→ Your task
Transcribe exactly each line of the entries, from the opening line to the line with "### 第二步：选择注册方式", with both of those lines included.
◆ ◆ ◆ ◆ ◆
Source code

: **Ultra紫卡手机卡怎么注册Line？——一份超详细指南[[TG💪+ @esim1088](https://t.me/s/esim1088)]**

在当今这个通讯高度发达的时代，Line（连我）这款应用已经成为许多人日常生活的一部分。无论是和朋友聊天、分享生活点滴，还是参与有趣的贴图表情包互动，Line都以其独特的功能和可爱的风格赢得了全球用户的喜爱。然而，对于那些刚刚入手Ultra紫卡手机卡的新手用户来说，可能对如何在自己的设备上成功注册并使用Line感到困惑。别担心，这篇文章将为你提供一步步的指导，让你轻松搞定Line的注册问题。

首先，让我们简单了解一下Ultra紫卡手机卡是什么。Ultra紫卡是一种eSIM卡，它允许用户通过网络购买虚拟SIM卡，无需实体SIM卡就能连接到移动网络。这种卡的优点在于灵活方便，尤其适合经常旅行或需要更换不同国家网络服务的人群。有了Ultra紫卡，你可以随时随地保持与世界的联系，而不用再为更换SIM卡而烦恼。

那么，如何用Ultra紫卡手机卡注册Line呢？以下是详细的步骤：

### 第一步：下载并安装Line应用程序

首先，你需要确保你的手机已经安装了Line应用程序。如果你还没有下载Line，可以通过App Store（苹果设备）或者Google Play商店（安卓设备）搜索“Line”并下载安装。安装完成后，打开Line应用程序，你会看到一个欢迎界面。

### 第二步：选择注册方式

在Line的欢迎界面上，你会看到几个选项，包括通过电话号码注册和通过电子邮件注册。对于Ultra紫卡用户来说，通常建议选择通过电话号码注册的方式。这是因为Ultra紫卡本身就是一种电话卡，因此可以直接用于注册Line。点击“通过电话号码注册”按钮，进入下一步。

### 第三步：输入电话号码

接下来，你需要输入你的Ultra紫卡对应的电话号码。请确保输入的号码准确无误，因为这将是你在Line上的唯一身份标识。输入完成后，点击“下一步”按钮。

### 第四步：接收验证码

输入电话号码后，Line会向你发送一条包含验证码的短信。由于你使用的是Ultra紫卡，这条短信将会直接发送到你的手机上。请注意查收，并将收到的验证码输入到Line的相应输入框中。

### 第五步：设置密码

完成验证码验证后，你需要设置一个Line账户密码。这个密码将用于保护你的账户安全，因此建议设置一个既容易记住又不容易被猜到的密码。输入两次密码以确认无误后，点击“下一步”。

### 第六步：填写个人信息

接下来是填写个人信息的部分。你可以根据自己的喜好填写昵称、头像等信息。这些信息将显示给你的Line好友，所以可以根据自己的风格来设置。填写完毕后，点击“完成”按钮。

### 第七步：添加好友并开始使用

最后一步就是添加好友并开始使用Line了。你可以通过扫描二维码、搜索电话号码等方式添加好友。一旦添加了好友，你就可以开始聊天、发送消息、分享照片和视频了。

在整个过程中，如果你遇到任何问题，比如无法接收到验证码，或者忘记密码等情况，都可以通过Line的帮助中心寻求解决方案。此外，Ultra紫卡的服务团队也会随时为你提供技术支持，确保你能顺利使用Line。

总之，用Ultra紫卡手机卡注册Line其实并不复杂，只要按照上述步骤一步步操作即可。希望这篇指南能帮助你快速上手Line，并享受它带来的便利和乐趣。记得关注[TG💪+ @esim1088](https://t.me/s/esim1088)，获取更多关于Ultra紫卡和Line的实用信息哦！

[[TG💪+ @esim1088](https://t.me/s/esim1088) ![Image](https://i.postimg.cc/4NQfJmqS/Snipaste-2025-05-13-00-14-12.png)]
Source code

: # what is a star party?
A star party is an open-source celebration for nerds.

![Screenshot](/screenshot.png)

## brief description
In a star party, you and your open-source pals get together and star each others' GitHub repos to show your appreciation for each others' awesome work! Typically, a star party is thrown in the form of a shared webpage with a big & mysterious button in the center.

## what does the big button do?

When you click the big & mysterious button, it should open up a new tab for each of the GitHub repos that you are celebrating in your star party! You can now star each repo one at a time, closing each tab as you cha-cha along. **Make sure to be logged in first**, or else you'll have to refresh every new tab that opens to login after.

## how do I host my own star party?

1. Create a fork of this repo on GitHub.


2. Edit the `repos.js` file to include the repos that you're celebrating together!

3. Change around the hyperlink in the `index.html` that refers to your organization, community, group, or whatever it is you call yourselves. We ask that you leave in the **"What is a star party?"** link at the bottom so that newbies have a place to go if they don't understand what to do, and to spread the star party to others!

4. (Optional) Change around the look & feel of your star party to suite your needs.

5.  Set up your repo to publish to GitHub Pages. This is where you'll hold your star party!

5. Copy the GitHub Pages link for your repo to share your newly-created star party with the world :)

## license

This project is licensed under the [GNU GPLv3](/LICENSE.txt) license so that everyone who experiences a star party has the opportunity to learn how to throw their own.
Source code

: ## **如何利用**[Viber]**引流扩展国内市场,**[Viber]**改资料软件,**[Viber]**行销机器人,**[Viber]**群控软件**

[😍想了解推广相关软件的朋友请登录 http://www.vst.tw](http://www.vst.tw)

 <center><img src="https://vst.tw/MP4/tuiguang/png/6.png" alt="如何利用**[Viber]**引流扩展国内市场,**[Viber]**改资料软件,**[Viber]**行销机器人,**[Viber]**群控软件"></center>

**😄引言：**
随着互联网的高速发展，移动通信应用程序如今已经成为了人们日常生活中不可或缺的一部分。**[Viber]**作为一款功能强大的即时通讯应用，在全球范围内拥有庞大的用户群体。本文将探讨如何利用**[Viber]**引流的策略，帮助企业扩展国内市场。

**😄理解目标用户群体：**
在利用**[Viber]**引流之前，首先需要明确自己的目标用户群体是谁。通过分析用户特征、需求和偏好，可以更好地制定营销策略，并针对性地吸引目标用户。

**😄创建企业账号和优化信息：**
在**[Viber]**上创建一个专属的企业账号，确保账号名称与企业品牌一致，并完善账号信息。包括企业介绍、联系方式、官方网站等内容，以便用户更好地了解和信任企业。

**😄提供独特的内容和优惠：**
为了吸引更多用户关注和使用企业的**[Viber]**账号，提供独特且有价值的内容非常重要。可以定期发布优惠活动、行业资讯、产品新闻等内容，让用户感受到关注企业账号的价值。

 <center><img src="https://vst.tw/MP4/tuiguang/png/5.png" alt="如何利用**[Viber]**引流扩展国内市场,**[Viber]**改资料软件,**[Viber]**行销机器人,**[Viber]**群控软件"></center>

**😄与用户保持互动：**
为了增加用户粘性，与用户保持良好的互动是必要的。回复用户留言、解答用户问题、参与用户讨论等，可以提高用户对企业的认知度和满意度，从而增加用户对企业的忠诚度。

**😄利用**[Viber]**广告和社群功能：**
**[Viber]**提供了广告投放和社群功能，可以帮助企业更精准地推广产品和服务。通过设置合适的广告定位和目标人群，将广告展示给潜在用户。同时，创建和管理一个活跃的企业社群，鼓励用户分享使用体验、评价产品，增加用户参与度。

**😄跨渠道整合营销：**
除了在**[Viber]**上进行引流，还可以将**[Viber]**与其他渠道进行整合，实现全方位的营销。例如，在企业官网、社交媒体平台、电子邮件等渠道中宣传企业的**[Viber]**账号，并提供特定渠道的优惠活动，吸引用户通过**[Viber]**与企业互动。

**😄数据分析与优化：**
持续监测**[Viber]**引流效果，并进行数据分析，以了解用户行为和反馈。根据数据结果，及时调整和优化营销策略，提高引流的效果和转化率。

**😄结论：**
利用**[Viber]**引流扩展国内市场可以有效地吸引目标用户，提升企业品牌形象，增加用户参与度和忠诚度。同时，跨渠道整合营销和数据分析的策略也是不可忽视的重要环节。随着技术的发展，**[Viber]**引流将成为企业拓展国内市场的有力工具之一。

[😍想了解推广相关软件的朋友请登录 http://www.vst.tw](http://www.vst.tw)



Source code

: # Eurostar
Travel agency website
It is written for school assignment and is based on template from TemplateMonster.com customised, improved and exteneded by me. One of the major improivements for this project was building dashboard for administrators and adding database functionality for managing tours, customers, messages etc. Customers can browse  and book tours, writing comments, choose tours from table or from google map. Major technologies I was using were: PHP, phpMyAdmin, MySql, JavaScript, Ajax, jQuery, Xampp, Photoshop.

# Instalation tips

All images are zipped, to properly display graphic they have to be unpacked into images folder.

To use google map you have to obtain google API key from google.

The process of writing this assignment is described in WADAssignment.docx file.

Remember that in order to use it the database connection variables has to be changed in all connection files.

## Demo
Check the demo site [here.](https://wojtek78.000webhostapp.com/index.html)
◆ ◆ ◆ ◆ ◆
→ Answer to this task
Source code

: **Ultra紫卡手机卡怎么注册Line？——一份超详细指南[[TG💪+ @esim1088](https://t.me/s/esim1088)]**

在当今这个通讯高度发达的时代，Line（连我）这款应用已经成为许多人日常生活的一部分。无论是和朋友聊天、分享生活点滴，还是参与有趣的贴图表情包互动，Line都以其独特的功能和可爱的风格赢得了全球用户的喜爱。然而，对于那些刚刚入手Ultra紫卡手机卡的新手用户来说，可能对如何在自己的设备上成功注册并使用Line感到困惑。别担心，这篇文章将为你提供一步步的指导，让你轻松搞定Line的注册问题。

首先，让我们简单了解一下Ultra紫卡手机卡是什么。Ultra紫卡是一种eSIM卡，它允许用户通过网络购买虚拟SIM卡，无需实体SIM卡就能连接到移动网络。这种卡的优点在于灵活方便，尤其适合经常旅行或需要更换不同国家网络服务的人群。有了Ultra紫卡，你可以随时随地保持与世界的联系，而不用再为更换SIM卡而烦恼。

那么，如何用Ultra紫卡手机卡注册Line呢？以下是详细的步骤：

### 第一步：下载并安装Line应用程序

首先，你需要确保你的手机已经安装了Line应用程序。如果你还没有下载Line，可以通过App Store（苹果设备）或者Google Play商店（安卓设备）搜索“Line”并下载安装。安装完成后，打开Line应用程序，你会看到一个欢迎界面。

### 第二步：选择注册方式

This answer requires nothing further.